Dies stört bis heute niemanden an der Uni. Der linke AStA der Ruhr-Uni macht auf seiner Webseite sogar Werbung für ein Seminar mit Pfeiffer am kommenden Mittwoch. Hier wird er etwas beschönigend als Vertreter des Innenministerium angekündigt. Sicherlich wird Pfeiffer bald offensiver als Geheimdienstler auftreten. Es bleibt abzuwarten, welche nächsten Schritte zur Akzeptanzbeschaffung seiner Behörde folgen.


3 Gedanken zu “Geheimdienstler und Wissenschaftler?

  • Fred

    Was für ein Quatsch. Thomas Pfeiffer hat immer sehr offen gesagt, dass er als wissenschaftlicher Mitarbeiter beim NRW-Verfassunungsschutz arbeitet.

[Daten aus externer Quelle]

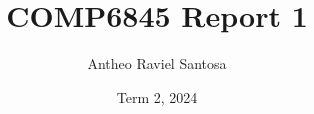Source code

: \documentclass[a4paper]{article}
\begin{document}
\title{COMP6845 Report 1}
\author{Antheo Raviel Santosa}
\date{Term 2, 2024}
\maketitle



\tableofcontents %
% 
% 

% 

% 
% 
\end{document}
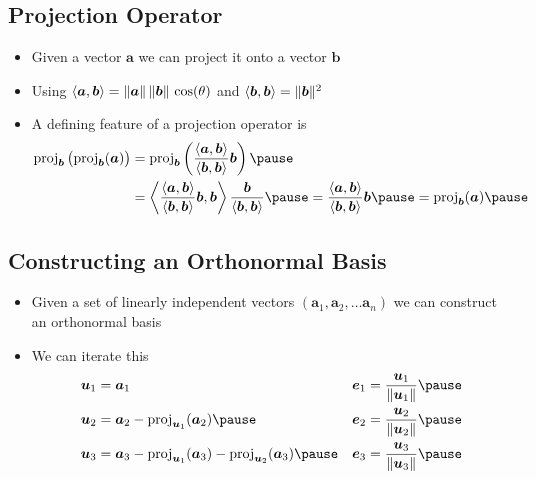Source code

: \begin{slide}
\section[-2]{Projection Operator}

\pb
\begin{itemize}
\item Given a vector $\bm{a}$ we can project it onto a vector
  $\bm{b}$\pause
  \begin{center}
    \pause
  \end{center}
\item Using $\inner{\bm{a}}{\bm{b}} = \len{\bm{a}} \, \len{\bm{b}} \,
  \cos(\theta)$ and $\inner{\bm{b}}{\bm{b}} = \len{\bm{b}}^2$
  \pause
\item A defining feature of a projection operator is
  \begin{align*}
    \mathrm{proj}_{\bm{b}}\bra{\strut \mathrm{proj}_{\bm{b}}(\bm{a})}
    &= \mathrm{proj}_{\bm{b}}\bra{
      \frac{\inner{\bm{a}}{\bm{b}}}{\inner{\bm{b}}{\bm{b}}}
      \bm{b}}\pause\\
        &= \inner{ \frac{\inner{\bm{a}}{\bm{b}}}{\inner{\bm{b}}{\bm{b}}}
      \bm{b}}{\bm{b}} \frac{\bm{b}}{\inner{\bm{b}}{\bm{b}}}\pause
      = \frac{\inner{\bm{a}}{\bm{b}}}{\inner{\bm{b}}{\bm{b}}} \bm{b} \pause
      = \mathrm{proj}_{\bm{b}}(\bm{a})\pause
  \end{align*}
\end{itemize}


\end{slide}



\begin{slide}
\section[-2]{Constructing an Orthonormal Basis}

\pb
\begin{itemize}
\item Given a set of linearly independent vectors $(\bm{a}_1, \bm{a}_2,
  \ldots \bm{a}_n)$ we can construct an orthonormal basis\pause
  \begin{center}
    \pause
  \end{center}
\item We can iterate this
  {\small
  \begin{align*}
    \bm{u}_1 &= \bm{a}_1
    &
      \bm{e}_1&= \frac{\bm{u}_1}{\len{\bm{u}_1}}\pause\\ 
    \bm{u}_2 &= \bm{a}_2 - \mathrm{proj}_{\bm{u}_1}(\bm{a}_2)\pause
    &
      \bm{e}_2&= \frac{\bm{u}_2}{\len{\bm{u}_2}}\pause\\ 
    \bm{u}_3 &= \bm{a}_3 - \mathrm{proj}_{\bm{u}_1}(\bm{a}_3) -
                \mathrm{proj}_{\bm{u}_2}(\bm{a}_3)\pause
    &
      \bm{e}_3&= \frac{\bm{u}_3}{\len{\bm{u}_3}}\pause
  \end{align*}}
\end{itemize}

\end{slide}

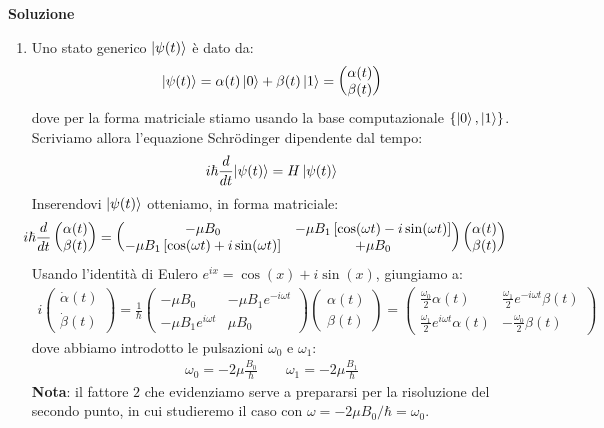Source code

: \documentclass[../../InformazioneQuantistica.tex]{subfiles}
\begin{document}
\textbf{Soluzione}
\begin{enumerate}
\item Uno stato generico $\Ket{\psi(t)}$ è dato da:
\begin{align}
\Ket{\psi(t)} = \alpha(t) \Ket{0} + \beta(t) \Ket{1} = \begin{pmatrix}
\alpha(t)\\
\beta(t)
\end{pmatrix}
\label{eqn:generic-psi}
\end{align}
dove per la forma matriciale stiamo usando la base computazionale $\{\Ket{0},\Ket{1}\}$.\\
Scriviamo allora l'equazione Schr\"odinger dipendente dal tempo:
\begin{align*}
i\hbar \frac{d}{dt}{\Ket{\psi(t)}} = H\Ket{\psi(t)}
\end{align*}
Inserendovi $\Ket{\psi(t)}$
otteniamo, in forma matriciale:
\begin{align*}\hspace{-1em}
i\hbar \frac{d}{dt}\begin{pmatrix}\alpha(t)\\ \beta(t) \end{pmatrix} = \begin{pmatrix} -\mu B_0 & -\mu B_1 \left[\cos(\omega t)-i\sin(\omega t)\right]\\
-\mu B_1\left[ \cos(\omega t) + i\sin(\omega t)\right] & +\mu B_0\end{pmatrix} \begin{pmatrix}
\alpha(t)\\
\beta(t) \end{pmatrix}
\end{align*}
Usando l'identità di Eulero $e^{ix}=\cos(x)+i\sin(x)$, giungiamo a:
\begin{align*}
i\begin{pmatrix}
\dot{\alpha}(t)\\
\dot{\beta}(t)
\end{pmatrix}
=\frac{1}{\hbar}\begin{pmatrix}
-\mu B_0 & -\mu B_1 e^{-i\omega t}\\
-\mu B_1 e^{i\omega t} & \mu B_0
\end{pmatrix}\begin{pmatrix}\alpha(t)\\\beta(t)\end{pmatrix} =\begin{pmatrix}
\frac{\omega_0}{2} \alpha(t) & \frac{\omega_1}{2}e^{-i\omega t}\beta(t)\\
\frac{\omega_1}{2}e^{i\omega t} \alpha(t) & -\frac{\omega_0}{2}\beta(t)
\end{pmatrix}
\end{align*}
dove abbiamo introdotto le pulsazioni $\omega_0$ e $\omega_1$:
\begin{align}\label{eqn:pulsazioni}
\omega_0 = -2\mu\frac{B_0}{\hbar} \qquad \omega_1 = -2\mu \frac{B_1}{\hbar}
\end{align}
\textbf{Nota}: il fattore $2$ che evidenziamo serve a prepararsi per la risoluzione del secondo punto, in cui studieremo il caso con $\omega = -2\mu B_0/\hbar = \omega_0$.\\


\end{enumerate}
\end{document}

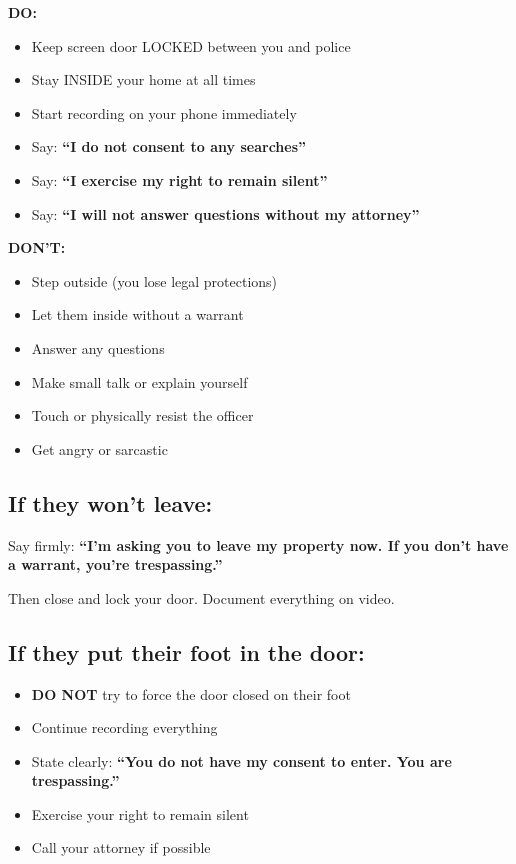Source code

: \documentclass[10pt,letterpaper,twocolumn]{article}
\begin{document}
\textbf{DO:}
\begin{itemize}[leftmargin=*]
    \item Keep screen door LOCKED between you and police
    \item Stay INSIDE your home at all times
    \item Start recording on your phone immediately
    \item Say: \textbf{``I do not consent to any searches''}
    \item Say: \textbf{``I exercise my right to remain silent''}
    \item Say: \textbf{``I will not answer questions without my attorney''}
\end{itemize}

\noindent\textbf{DON'T:}
\begin{itemize}[leftmargin=*]
    \item Step outside (you lose legal protections)
    \item Let them inside without a warrant
    \item Answer any questions
    \item Make small talk or explain yourself
    \item Touch or physically resist the officer
    \item Get angry or sarcastic
\end{itemize}

\subsection{If they won't leave:}

Say firmly: \textbf{``I'm asking you to leave my property now. If you don't have a warrant, you're trespassing.''}

\noindent Then close and lock your door. Document everything on video.

\subsection{If they put their foot in the door:}

\begin{itemize}[leftmargin=*]
    \item \textbf{DO NOT} try to force the door closed on their foot
    \item Continue recording everything
    \item State clearly: \textbf{``You do not have my consent to enter. You are trespassing.''}
    \item Exercise your right to remain silent
    \item Call your attorney if possible
\end{itemize}
\end{document}
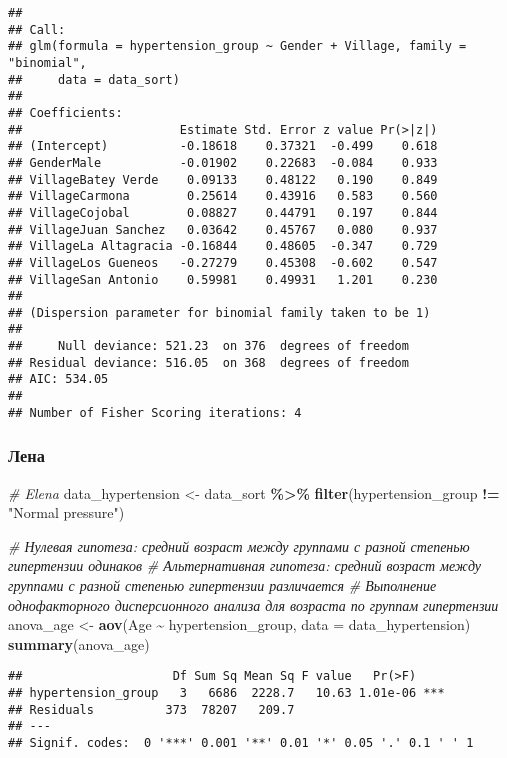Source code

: \documentclass[
]{article}
\newenvironment{Shaded}{\begin{snugshade}}{\end{snugshade}}
\newcommand{\AttributeTok}[1]{\textcolor[rgb]{0.13,0.29,0.53}{#1}}
\newcommand{\CommentTok}[1]{\textcolor[rgb]{0.56,0.35,0.01}{\textit{#1}}}
\newcommand{\FunctionTok}[1]{\textcolor[rgb]{0.13,0.29,0.53}{\textbf{#1}}}
\newcommand{\NormalTok}[1]{#1}
\newcommand{\OtherTok}[1]{\textcolor[rgb]{0.56,0.35,0.01}{#1}}
\newcommand{\SpecialCharTok}[1]{\textcolor[rgb]{0.81,0.36,0.00}{\textbf{#1}}}
\newcommand{\StringTok}[1]{\textcolor[rgb]{0.31,0.60,0.02}{#1}}
\begin{document}
\begin{verbatim}
## 
## Call:
## glm(formula = hypertension_group ~ Gender + Village, family = "binomial", 
##     data = data_sort)
## 
## Coefficients:
##                      Estimate Std. Error z value Pr(>|z|)
## (Intercept)          -0.18618    0.37321  -0.499    0.618
## GenderMale           -0.01902    0.22683  -0.084    0.933
## VillageBatey Verde    0.09133    0.48122   0.190    0.849
## VillageCarmona        0.25614    0.43916   0.583    0.560
## VillageCojobal        0.08827    0.44791   0.197    0.844
## VillageJuan Sanchez   0.03642    0.45767   0.080    0.937
## VillageLa Altagracia -0.16844    0.48605  -0.347    0.729
## VillageLos Gueneos   -0.27279    0.45308  -0.602    0.547
## VillageSan Antonio    0.59981    0.49931   1.201    0.230
## 
## (Dispersion parameter for binomial family taken to be 1)
## 
##     Null deviance: 521.23  on 376  degrees of freedom
## Residual deviance: 516.05  on 368  degrees of freedom
## AIC: 534.05
## 
## Number of Fisher Scoring iterations: 4
\end{verbatim}

\subsubsection{Лена}\label{ux43bux435ux43dux430}

\begin{Shaded}
\begin{Highlighting}[]
\CommentTok{\# Elena}
\NormalTok{data\_hypertension }\OtherTok{\textless{}{-}}\NormalTok{ data\_sort }\SpecialCharTok{\%\textgreater{}\%}
  \FunctionTok{filter}\NormalTok{(hypertension\_group }\SpecialCharTok{!=} \StringTok{"Normal pressure"}\NormalTok{)}

\CommentTok{\# Нулевая гипотеза: средний возраст между группами с разной степенью гипертензии одинаков}
\CommentTok{\# Альтернативная гипотеза: средний возраст между группами с разной степенью гипертензии различается}
\CommentTok{\# Выполнение однофакторного дисперсионного анализа для возраста по группам гипертензии}
\NormalTok{anova\_age }\OtherTok{\textless{}{-}} \FunctionTok{aov}\NormalTok{(Age }\SpecialCharTok{\textasciitilde{}}\NormalTok{ hypertension\_group, }\AttributeTok{data =}\NormalTok{ data\_hypertension)}
\FunctionTok{summary}\NormalTok{(anova\_age)}
\end{Highlighting}
\end{Shaded}

\begin{verbatim}
##                     Df Sum Sq Mean Sq F value   Pr(>F)    
## hypertension_group   3   6686  2228.7   10.63 1.01e-06 ***
## Residuals          373  78207   209.7                     
## ---
## Signif. codes:  0 '***' 0.001 '**' 0.01 '*' 0.05 '.' 0.1 ' ' 1
\end{verbatim}
\end{document}
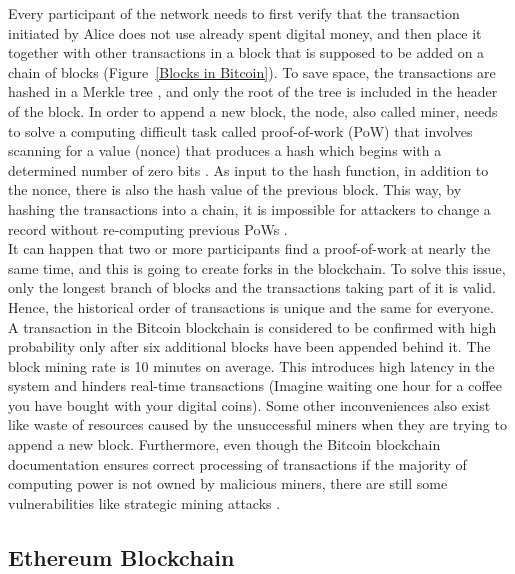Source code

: Every participant of the network needs to first verify that the transaction initiated by Alice does not use already spent digital money, and then place it together with other transactions in a block that is supposed to be added on a chain of blocks (Figure~\ref{Blocks in Bitcoin}). To save space, the transactions are hashed in a Merkle tree \cite{Merkle}, and only the root of the tree is included in the header of the block. In order to append a new block, the node, also called miner, needs to solve a computing difficult task called proof-of-work (PoW) that involves scanning for a value (nonce) that produces a hash which begins with a determined number of zero bits \cite{Bitcoin}. As input to the hash function, in addition to the nonce, there is also the hash value of the previous block. This way, by hashing the transactions into a chain, it is impossible for attackers to change a record without re-computing previous PoWs \cite{Bitcoin}.\\
\newline
It can happen that two or more participants find a proof-of-work at
nearly the same time, and this is going to create forks in the blockchain.
To solve this issue, only the longest branch of blocks and the transactions taking part of it is valid. Hence, the historical order of transactions is unique and the same for everyone.\\
\newline
A transaction in the Bitcoin blockchain is considered to be confirmed with high
probability only after six additional blocks have been appended behind it. The block mining rate is 10 minutes on average. This introduces high latency in the system and hinders real-time transactions (Imagine waiting one hour for a coffee you have bought with your digital coins). 
\newline
Some other inconveniences also exist like waste of resources caused by the unsuccessful miners when they are trying to append a new block. Furthermore, even though the Bitcoin blockchain documentation \cite{Bitcoin} ensures correct processing of transactions if the majority of computing power is not owned by malicious miners, there are still some vulnerabilities like strategic mining attacks \cite{Attacks1,Attacks2}.

\subsection{Ethereum Blockchain}

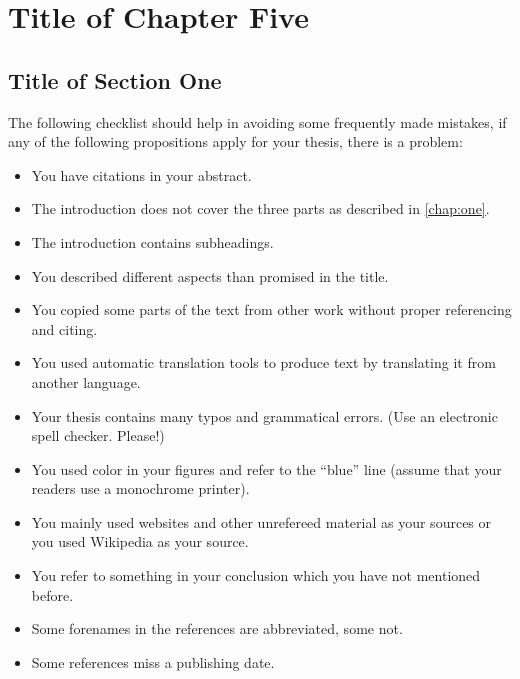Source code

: \chapter{Title of Chapter Five}
\label{chap:five}

\section{Title of Section One}

The following checklist should help in avoiding some frequently made mistakes, if any of the following propositions apply for your thesis, there is a problem:

\begin{itemize} 
		\item You have citations in your abstract.
		\item The introduction does not cover the three parts as described in \autoref{chap:one}.
		\item The introduction contains subheadings.
		\item You described different aspects than promised in the title.
		\item You copied some parts of the text from other work without proper referencing and citing.
		\item You used automatic translation tools to produce text by translating it from another language.
		\item Your thesis contains many typos and grammatical errors. (Use an electronic spell checker. Please!)
		\item You used color in your figures and refer to the ``blue'' line (assume that your readers use a monochrome printer).
		\item You mainly used websites and other unrefereed material as your sources or you used Wikipedia as your source.
		\item You refer to something in your conclusion which you have not mentioned before.
		\item Some forenames in the references are abbreviated, some not.
		\item Some references miss a publishing date.
\end{itemize}


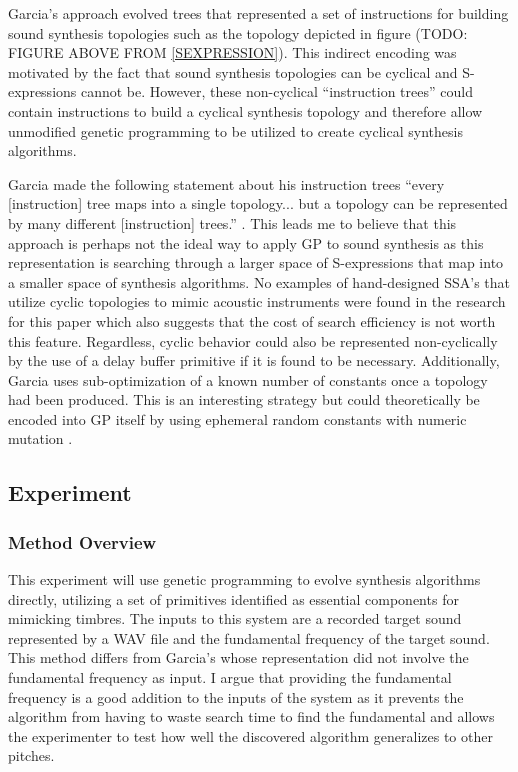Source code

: \documentclass[12pt]{article}
\begin{document}
Garcia's approach evolved trees that represented a set of instructions for building sound synthesis topologies such as the topology depicted in figure (TODO: FIGURE ABOVE FROM \ref{SEXPRESSION}). This indirect encoding was motivated by the fact that sound synthesis topologies can be cyclical and S-expressions cannot be. However, these non-cyclical ``instruction trees'' could contain instructions to build a cyclical synthesis topology and therefore allow unmodified genetic programming to be utilized to create cyclical synthesis algorithms.

Garcia made the following statement about his instruction trees ``every [instruction] tree maps into a single topology... but a topology can be represented by many different [instruction] trees.'' \citep{garcia2012automatic}. This leads me to believe that this approach is perhaps not the ideal way to apply GP to sound synthesis as this representation is searching through a larger space of S-expressions that map into a smaller space of synthesis algorithms. No examples of hand-designed SSA's that utilize cyclic topologies to mimic acoustic instruments were found in the research for this paper which also suggests that the cost of search efficiency is not worth this feature. Regardless, cyclic behavior could also be represented non-cyclically by the use of a delay buffer primitive if it is found to be necessary. Additionally, Garcia uses sub-optimization of a known number of constants once a topology had been produced. This is an interesting strategy but could theoretically be encoded into GP itself by using ephemeral random constants with numeric mutation \citep{evett1998numeric}.

\subsection{Experiment}
\subsubsection{Method Overview}\label{TMMETHOD}
This experiment will use genetic programming to evolve synthesis algorithms directly, utilizing a set of primitives identified as essential components for mimicking timbres. The inputs to this system are a recorded target sound represented by a WAV file and the fundamental frequency of the target sound. This method differs from Garcia's whose representation did not involve the fundamental frequency as input. I argue that providing the fundamental frequency is a good addition to the inputs of the system as it prevents the algorithm from having to waste search time to find the fundamental and allows the experimenter to test how well the discovered algorithm generalizes to other pitches.
\end{document}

Es ist sicher kritikwürdig, dass der Inlandsgeheimdienst versucht, sich als Bildungsträger zu profilieren – aber das macht die Arbeit von Pfeiffer aber nicht schlechter. Der Mann ist in erster Linie Wissenschaftler und macht das in seinen Seminaren und Publikationen auch recht deutlich. Von einem unkritischen Hochjubeln der Extremismustheorie mit der damit einhergehenden Gleichsetzung linker und rechter Politik findet sich dort jedenfalls nichts. Das immer wieder ein paar verbohrte Linke daherkommen und „Böse böse böse“-rufen, weil jemand auch (nicht schlechte) Infobroschüren für eine unsympathische Behörde schreibt ist wirklich nur stumpfer Reflex.

  • Bert

    Es ist schon erstaunlich, dass Menschen Kommentare zu einem Beitrag schreiben, den sie offensichtlich nicht gelesen haben.
    Der Beitrag beschreibt, wie sich der Verfassungsschutz Pfeiffer eingekauft hat, um an der Uni Akzeptanz zu gewinnen. Damit unterstellt Benno Battler, dass Pfeiffer einigermaßen kompetent sein muss, sonst wäre er für eine solche Strategie ungeeignet. Mit keiner Silbe wird Pfeiffer in irgendeine Ecke der Extremismus-Ideologen gestellt.
    Die Linke an der Uni muss sich fragen, ob sie mit jemanden zusammen arbeiten will, der kieine Probleme damit hat, auf der Gehaltsliste des Verfassungsschutzes zu stehen. Selbiger ist sicherlich eines der widerwärtigsten Instrumente zur Diffamierung linker Politik.
    Es geht aber nicht um die Käuflichkeit von Pfeiffer. Es geht darum, wie dumm Leute sein müssen, dass sie die Akzeptanzbeschaffungsmaßnahme des Staatssicherheitsdienstes nicht durchschauen.

  • Otto

    Danke für den Artikel. Dieser Pfeiffer geistert schon länger an der Uni rum und das ist echt kein tragbarer Zustand.
    @Fred Das ist ja mal ein Polterton. Ich denke, dass der VS mehr ist als eine unsympathische Behörde und dass es deshalb angebracht ist, genau zu schauen, WER etwas sagt. Vergessen werden sollte auch nicht, dass der VS ganz dicke in der Neo-Nazi-Szene steckt (siehe NPD-Verbotsverfahren). Da hört doch der Spaß auf: Immerhin ist der VS nicht nur der Arbeitgeber vom Pfeiffer, sondern auch von etlichen Neo-Nazis.